Because of the current demand for excellence and transparency, hospitals should start collecting and analyzing data - a method to evaluate future improvements - about outcomes calling for quality from their practitioners in preparation for a not too distant future. Implementing an independent measurement and a reporting system - business intelligence - focused on patient safety with a view to eventually making the information available to the public, will have an impact on quality and consumer and patient satisfaction. It requires good data and commitment of senior executives to fact-based and analytical decision-making as a way to learn rather that doing it out of gut feel or intuition.
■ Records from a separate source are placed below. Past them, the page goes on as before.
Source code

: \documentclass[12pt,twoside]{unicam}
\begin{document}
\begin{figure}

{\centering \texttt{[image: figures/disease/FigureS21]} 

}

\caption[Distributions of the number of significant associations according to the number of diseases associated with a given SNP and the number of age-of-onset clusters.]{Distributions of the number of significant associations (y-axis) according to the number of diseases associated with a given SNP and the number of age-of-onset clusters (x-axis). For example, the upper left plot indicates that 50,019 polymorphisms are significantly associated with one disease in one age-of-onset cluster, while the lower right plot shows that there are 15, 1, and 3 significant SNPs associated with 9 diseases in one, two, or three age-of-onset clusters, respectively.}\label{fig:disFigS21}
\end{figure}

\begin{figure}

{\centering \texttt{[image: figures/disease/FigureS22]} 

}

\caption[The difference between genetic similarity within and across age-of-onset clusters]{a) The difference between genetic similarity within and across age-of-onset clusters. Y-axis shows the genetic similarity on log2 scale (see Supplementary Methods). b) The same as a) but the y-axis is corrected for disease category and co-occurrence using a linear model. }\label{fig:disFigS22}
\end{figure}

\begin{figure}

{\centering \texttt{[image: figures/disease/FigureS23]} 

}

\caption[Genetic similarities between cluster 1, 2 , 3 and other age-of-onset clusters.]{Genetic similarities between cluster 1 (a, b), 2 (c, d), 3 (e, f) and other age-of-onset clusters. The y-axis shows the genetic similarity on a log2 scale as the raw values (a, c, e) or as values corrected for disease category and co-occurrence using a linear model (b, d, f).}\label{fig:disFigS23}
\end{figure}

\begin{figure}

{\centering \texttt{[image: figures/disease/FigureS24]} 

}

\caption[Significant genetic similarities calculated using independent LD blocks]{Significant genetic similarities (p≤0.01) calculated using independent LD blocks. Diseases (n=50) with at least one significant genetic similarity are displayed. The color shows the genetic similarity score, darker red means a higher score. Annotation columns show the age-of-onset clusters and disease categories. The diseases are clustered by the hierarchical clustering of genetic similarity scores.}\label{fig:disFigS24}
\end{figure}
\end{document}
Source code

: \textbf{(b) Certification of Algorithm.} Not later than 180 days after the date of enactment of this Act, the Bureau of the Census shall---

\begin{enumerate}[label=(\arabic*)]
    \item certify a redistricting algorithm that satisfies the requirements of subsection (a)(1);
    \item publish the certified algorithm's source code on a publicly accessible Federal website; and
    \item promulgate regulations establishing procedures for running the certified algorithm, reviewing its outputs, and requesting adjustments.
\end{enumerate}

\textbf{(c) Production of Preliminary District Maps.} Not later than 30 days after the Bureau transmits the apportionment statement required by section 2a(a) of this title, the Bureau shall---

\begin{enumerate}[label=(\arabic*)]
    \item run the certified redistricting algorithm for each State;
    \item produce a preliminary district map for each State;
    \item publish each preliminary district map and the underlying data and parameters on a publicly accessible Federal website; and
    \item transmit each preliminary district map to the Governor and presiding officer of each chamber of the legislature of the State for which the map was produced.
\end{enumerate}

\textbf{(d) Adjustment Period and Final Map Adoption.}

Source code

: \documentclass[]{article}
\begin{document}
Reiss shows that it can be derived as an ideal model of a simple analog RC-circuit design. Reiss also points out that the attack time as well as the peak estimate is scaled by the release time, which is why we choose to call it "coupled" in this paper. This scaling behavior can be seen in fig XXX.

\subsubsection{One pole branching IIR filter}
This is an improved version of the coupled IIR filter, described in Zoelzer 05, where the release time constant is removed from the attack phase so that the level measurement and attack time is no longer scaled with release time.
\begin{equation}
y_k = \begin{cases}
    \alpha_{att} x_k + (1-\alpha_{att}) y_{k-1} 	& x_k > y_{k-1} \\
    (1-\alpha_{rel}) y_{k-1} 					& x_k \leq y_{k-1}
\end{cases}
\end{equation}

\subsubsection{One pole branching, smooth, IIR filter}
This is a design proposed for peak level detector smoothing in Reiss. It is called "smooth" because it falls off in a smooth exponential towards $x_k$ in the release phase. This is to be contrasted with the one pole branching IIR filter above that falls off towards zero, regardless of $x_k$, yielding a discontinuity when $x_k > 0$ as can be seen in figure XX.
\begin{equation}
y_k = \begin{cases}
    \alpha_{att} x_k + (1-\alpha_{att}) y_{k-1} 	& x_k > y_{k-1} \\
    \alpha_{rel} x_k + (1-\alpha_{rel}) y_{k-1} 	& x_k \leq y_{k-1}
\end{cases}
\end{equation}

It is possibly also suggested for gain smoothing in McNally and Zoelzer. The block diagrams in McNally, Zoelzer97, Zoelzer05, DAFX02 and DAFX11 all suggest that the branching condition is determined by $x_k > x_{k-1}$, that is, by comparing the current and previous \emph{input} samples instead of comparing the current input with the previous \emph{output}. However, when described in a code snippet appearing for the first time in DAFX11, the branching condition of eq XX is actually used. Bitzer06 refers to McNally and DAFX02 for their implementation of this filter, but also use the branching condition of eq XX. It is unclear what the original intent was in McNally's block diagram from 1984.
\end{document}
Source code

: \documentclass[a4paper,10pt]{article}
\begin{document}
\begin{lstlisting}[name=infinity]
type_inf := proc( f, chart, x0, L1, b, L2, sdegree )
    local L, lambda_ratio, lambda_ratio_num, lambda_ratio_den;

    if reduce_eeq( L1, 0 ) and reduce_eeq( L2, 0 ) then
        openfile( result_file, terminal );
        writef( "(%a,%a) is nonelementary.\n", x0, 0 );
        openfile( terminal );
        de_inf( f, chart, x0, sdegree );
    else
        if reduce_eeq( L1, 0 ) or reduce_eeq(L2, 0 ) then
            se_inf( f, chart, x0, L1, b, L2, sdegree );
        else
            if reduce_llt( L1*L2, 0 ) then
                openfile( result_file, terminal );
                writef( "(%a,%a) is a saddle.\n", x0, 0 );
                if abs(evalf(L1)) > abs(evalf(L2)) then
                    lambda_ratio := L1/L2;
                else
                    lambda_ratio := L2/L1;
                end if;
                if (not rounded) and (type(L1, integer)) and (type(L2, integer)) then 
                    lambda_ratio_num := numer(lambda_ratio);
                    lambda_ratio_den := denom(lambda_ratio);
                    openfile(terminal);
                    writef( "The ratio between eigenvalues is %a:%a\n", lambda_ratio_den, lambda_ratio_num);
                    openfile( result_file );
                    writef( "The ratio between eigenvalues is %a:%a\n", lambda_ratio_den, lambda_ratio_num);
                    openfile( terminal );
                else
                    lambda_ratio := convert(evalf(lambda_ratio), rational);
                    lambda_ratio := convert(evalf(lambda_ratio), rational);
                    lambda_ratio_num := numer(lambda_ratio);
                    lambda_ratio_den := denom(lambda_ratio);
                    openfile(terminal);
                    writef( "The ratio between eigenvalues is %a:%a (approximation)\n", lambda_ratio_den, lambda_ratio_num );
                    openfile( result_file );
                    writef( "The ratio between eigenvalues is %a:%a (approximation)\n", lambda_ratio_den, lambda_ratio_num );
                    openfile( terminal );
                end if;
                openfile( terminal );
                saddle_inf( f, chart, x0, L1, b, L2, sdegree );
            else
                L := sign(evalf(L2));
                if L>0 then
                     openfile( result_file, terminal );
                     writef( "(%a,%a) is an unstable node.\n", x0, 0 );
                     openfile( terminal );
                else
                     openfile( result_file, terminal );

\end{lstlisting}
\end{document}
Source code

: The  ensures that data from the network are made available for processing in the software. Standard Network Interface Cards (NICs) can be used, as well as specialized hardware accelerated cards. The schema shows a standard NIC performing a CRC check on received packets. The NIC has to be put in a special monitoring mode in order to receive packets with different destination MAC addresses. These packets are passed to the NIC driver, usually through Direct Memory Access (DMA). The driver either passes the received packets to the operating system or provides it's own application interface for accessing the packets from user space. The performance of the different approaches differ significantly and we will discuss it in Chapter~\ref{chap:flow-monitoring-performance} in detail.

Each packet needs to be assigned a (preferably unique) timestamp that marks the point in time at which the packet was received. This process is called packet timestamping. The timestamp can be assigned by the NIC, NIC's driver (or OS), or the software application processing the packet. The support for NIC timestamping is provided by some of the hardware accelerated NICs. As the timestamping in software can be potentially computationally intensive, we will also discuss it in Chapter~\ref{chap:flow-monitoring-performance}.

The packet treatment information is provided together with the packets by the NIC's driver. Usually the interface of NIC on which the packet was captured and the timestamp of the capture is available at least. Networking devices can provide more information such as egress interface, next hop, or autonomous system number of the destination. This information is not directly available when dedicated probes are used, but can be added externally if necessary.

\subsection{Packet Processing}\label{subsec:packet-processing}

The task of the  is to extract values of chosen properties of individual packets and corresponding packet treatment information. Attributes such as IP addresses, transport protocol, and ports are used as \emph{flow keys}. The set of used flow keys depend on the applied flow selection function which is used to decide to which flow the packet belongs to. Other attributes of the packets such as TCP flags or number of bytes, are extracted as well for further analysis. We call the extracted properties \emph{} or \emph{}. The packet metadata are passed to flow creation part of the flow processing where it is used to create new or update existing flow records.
Information can also help those on the top to reflect critically on their own behavior, identify the ways they often inadvertently contribute to the organization's problems, and then change how they act.
Leadership and culture.
Having worked in South America, Europe, and most recently in the United States, differences in culture, resources and technology has had a significant impact in my practice and interactions with colleagues, patients and the public. The link between leadership and culture is complex. It is not easy to appreciate or understand that what people do, mean, and say varies from one culture to the next, and without that understanding, it is impossible to lead in another culture. A leadership style that would be effective in one culture may be dysfunctional in another. We all have seen very bright people making mistakes because they didn't understand the environment in which they were operating.
Altogether, this essay reflects an array of personal views in an era with a tendency to rewards those who can accrue technical knowledge, a skill that is only marginally related to the ability of being sensitive to context. It is not linked at all to skills like empathy-an immeasurable variable of human capital. Sometimes diplomacy is necessary to pass the border of ignorance, culture and geography.